(Plain-text document sources)
____

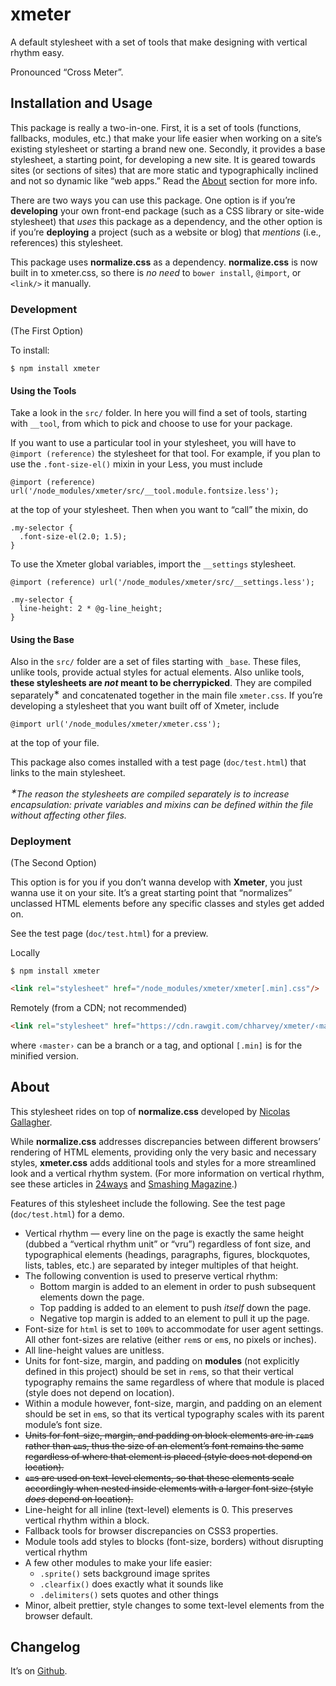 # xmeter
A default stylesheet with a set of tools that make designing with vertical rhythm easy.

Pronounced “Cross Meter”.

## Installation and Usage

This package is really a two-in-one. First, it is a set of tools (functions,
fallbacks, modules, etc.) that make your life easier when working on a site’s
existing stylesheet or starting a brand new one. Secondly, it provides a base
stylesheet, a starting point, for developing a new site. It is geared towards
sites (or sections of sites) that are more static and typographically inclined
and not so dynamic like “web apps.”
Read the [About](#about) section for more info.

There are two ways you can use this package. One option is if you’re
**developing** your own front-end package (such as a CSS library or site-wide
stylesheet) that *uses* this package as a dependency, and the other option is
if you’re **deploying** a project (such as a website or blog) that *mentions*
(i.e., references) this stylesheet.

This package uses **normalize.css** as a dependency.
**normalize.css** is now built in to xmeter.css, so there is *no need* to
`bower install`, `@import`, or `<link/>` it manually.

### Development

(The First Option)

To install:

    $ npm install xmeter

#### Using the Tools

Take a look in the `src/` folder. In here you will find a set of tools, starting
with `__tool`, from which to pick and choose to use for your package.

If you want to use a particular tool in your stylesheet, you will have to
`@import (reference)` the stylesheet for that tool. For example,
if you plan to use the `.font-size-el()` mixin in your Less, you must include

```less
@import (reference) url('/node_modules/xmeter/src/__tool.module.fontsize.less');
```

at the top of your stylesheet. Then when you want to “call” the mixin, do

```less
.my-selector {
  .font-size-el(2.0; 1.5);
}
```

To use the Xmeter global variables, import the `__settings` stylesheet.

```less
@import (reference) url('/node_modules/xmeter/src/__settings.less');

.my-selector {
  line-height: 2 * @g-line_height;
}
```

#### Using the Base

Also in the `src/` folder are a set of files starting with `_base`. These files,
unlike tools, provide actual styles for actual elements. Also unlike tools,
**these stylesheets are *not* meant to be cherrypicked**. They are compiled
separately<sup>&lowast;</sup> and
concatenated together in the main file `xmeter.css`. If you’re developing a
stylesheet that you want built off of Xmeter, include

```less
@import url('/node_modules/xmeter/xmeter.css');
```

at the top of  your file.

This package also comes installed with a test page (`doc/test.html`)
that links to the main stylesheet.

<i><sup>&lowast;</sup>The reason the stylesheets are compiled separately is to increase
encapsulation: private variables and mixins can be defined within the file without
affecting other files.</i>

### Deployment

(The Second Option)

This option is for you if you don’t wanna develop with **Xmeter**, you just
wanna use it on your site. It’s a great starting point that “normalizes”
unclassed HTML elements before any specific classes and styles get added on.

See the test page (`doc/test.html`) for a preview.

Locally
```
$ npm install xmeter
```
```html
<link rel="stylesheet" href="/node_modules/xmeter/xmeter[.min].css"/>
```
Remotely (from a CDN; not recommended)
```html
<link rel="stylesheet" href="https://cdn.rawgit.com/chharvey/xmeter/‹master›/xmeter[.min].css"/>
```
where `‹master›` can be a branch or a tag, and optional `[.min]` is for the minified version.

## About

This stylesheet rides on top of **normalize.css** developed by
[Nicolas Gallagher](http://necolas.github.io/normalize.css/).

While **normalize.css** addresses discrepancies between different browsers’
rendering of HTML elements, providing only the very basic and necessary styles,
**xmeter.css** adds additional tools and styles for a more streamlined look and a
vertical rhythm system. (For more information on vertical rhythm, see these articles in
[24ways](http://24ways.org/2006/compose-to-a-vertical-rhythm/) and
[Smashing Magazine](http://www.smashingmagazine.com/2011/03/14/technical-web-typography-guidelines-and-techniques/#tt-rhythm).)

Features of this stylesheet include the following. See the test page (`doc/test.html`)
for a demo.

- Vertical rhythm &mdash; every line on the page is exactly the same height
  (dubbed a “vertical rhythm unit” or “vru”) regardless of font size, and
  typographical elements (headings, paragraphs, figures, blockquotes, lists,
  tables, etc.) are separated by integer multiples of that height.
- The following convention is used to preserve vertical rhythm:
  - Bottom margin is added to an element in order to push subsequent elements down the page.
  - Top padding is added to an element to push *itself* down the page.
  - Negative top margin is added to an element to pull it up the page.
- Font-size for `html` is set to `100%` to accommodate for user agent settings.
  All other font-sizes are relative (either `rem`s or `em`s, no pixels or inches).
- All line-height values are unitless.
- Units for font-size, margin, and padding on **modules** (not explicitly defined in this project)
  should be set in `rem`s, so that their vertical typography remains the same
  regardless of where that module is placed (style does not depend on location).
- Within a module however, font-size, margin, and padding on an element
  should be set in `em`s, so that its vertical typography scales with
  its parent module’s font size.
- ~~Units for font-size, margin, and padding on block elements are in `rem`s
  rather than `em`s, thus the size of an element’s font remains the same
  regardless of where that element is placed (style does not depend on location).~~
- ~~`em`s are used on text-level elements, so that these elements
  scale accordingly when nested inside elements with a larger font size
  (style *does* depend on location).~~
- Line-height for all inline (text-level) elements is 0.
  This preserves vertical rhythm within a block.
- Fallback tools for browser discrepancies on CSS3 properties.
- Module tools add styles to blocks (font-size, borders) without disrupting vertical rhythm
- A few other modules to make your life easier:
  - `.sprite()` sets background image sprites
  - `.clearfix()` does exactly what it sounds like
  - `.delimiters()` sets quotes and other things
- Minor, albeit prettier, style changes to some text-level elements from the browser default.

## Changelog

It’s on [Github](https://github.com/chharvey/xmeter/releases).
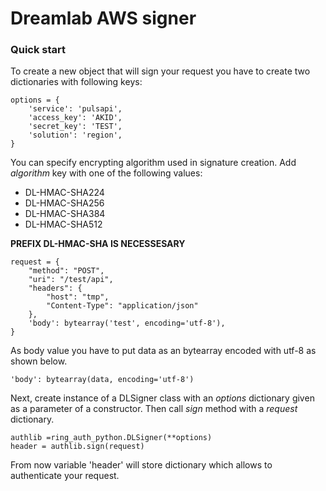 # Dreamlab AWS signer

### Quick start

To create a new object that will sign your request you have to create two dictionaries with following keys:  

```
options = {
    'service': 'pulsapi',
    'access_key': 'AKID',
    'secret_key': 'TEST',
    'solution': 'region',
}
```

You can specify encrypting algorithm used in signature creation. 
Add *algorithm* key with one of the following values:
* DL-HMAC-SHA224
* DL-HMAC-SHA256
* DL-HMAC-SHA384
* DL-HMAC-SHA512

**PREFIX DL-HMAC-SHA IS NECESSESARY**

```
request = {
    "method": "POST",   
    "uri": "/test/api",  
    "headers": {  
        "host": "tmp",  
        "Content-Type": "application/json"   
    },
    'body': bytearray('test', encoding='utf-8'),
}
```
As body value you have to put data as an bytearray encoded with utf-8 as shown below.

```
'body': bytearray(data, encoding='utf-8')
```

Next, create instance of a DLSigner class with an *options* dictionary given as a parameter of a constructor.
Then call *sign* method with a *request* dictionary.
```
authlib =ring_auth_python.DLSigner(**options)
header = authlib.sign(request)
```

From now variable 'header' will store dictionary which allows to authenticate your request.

____

• [Work order]
Every entry must be reproduced exactly, with the images left out.

• [The answer]
 # xmeter
A default stylesheet with a set of tools that make designing with vertical rhythm easy.

Pronounced “Cross Meter”.

## Installation and Usage

This package is really a two-in-one. First, it is a set of tools (functions,
fallbacks, modules, etc.) that make your life easier when working on a site’s
existing stylesheet or starting a brand new one. Secondly, it provides a base
stylesheet, a starting point, for developing a new site. It is geared towards
sites (or sections of sites) that are more static and typographically inclined
and not so dynamic like “web apps.”
Read the [About](#about) section for more info.

There are two ways you can use this package. One option is if you’re
**developing** your own front-end package (such as a CSS library or site-wide
stylesheet) that *uses* this package as a dependency, and the other option is
if you’re **deploying** a project (such as a website or blog) that *mentions*
(i.e., references) this stylesheet.

This package uses **normalize.css** as a dependency.
**normalize.css** is now built in to xmeter.css, so there is *no need* to
`bower install`, `@import`, or `<link/>` it manually.

### Development

(The First Option)

To install:

    $ npm install xmeter

#### Using the Tools

Take a look in the `src/` folder. In here you will find a set of tools, starting
with `__tool`, from which to pick and choose to use for your package.

If you want to use a particular tool in your stylesheet, you will have to
`@import (reference)` the stylesheet for that tool. For example,
if you plan to use the `.font-size-el()` mixin in your Less, you must include

```less
@import (reference) url('/node_modules/xmeter/src/__tool.module.fontsize.less');
```

at the top of your stylesheet. Then when you want to “call” the mixin, do

```less
.my-selector {
  .font-size-el(2.0; 1.5);
}
```

To use the Xmeter global variables, import the `__settings` stylesheet.

```less
@import (reference) url('/node_modules/xmeter/src/__settings.less');

.my-selector {
  line-height: 2 * @g-line_height;
}
```

#### Using the Base

Also in the `src/` folder are a set of files starting with `_base`. These files,
unlike tools, provide actual styles for actual elements. Also unlike tools,
**these stylesheets are *not* meant to be cherrypicked**. They are compiled
separately<sup>&lowast;</sup> and
concatenated together in the main file `xmeter.css`. If you’re developing a
stylesheet that you want built off of Xmeter, include

```less
@import url('/node_modules/xmeter/xmeter.css');
```

at the top of  your file.

This package also comes installed with a test page (`doc/test.html`)
that links to the main stylesheet.

<i><sup>&lowast;</sup>The reason the stylesheets are compiled separately is to increase
encapsulation: private variables and mixins can be defined within the file without
affecting other files.</i>

### Deployment

(The Second Option)

This option is for you if you don’t wanna develop with **Xmeter**, you just
wanna use it on your site. It’s a great starting point that “normalizes”
unclassed HTML elements before any specific classes and styles get added on.

See the test page (`doc/test.html`) for a preview.

Locally
```
$ npm install xmeter
```
```html
<link rel="stylesheet" href="/node_modules/xmeter/xmeter[.min].css"/>
```
Remotely (from a CDN; not recommended)
```html
<link rel="stylesheet" href="https://cdn.rawgit.com/chharvey/xmeter/‹master›/xmeter[.min].css"/>
```
where `‹master›` can be a branch or a tag, and optional `[.min]` is for the minified version.

## About

This stylesheet rides on top of **normalize.css** developed by
[Nicolas Gallagher](http://necolas.github.io/normalize.css/).

While **normalize.css** addresses discrepancies between different browsers’
rendering of HTML elements, providing only the very basic and necessary styles,
**xmeter.css** adds additional tools and styles for a more streamlined look and a
vertical rhythm system. (For more information on vertical rhythm, see these articles in
[24ways](http://24ways.org/2006/compose-to-a-vertical-rhythm/) and
[Smashing Magazine](http://www.smashingmagazine.com/2011/03/14/technical-web-typography-guidelines-and-techniques/#tt-rhythm).)

Features of this stylesheet include the following. See the test page (`doc/test.html`)
for a demo.

- Vertical rhythm &mdash; every line on the page is exactly the same height
  (dubbed a “vertical rhythm unit” or “vru”) regardless of font size, and
  typographical elements (headings, paragraphs, figures, blockquotes, lists,
  tables, etc.) are separated by integer multiples of that height.
- The following convention is used to preserve vertical rhythm:
  - Bottom margin is added to an element in order to push subsequent elements down the page.
  - Top padding is added to an element to push *itself* down the page.
  - Negative top margin is added to an element to pull it up the page.
- Font-size for `html` is set to `100%` to accommodate for user agent settings.
  All other font-sizes are relative (either `rem`s or `em`s, no pixels or inches).
- All line-height values are unitless.
- Units for font-size, margin, and padding on **modules** (not explicitly defined in this project)
  should be set in `rem`s, so that their vertical typography remains the same
  regardless of where that module is placed (style does not depend on location).
- Within a module however, font-size, margin, and padding on an element
  should be set in `em`s, so that its vertical typography scales with
  its parent module’s font size.
- ~~Units for font-size, margin, and padding on block elements are in `rem`s
  rather than `em`s, thus the size of an element’s font remains the same
  regardless of where that element is placed (style does not depend on location).~~
- ~~`em`s are used on text-level elements, so that these elements
  scale accordingly when nested inside elements with a larger font size
  (style *does* depend on location).~~
- Line-height for all inline (text-level) elements is 0.
  This preserves vertical rhythm within a block.
- Fallback tools for browser discrepancies on CSS3 properties.
- Module tools add styles to blocks (font-size, borders) without disrupting vertical rhythm
- A few other modules to make your life easier:
  - `.sprite()` sets background image sprites
  - `.clearfix()` does exactly what it sounds like
  - `.delimiters()` sets quotes and other things
- Minor, albeit prettier, style changes to some text-level elements from the browser default.

## Changelog

It’s on [Github](https://github.com/chharvey/xmeter/releases).
 # Dreamlab AWS signer

### Quick start

To create a new object that will sign your request you have to create two dictionaries with following keys:  

```
options = {
    'service': 'pulsapi',
    'access_key': 'AKID',
    'secret_key': 'TEST',
    'solution': 'region',
}
```

You can specify encrypting algorithm used in signature creation. 
Add *algorithm* key with one of the following values:
* DL-HMAC-SHA224
* DL-HMAC-SHA256
* DL-HMAC-SHA384
* DL-HMAC-SHA512

**PREFIX DL-HMAC-SHA IS NECESSESARY**

```
request = {
    "method": "POST",   
    "uri": "/test/api",  
    "headers": {  
        "host": "tmp",  
        "Content-Type": "application/json"   
    },
    'body': bytearray('test', encoding='utf-8'),
}
```
As body value you have to put data as an bytearray encoded with utf-8 as shown below.

```
'body': bytearray(data, encoding='utf-8')
```

Next, create instance of a DLSigner class with an *options* dictionary given as a parameter of a constructor.
Then call *sign* method with a *request* dictionary.
```
authlib =ring_auth_python.DLSigner(**options)
header = authlib.sign(request)
```

From now variable 'header' will store dictionary which allows to authenticate your request.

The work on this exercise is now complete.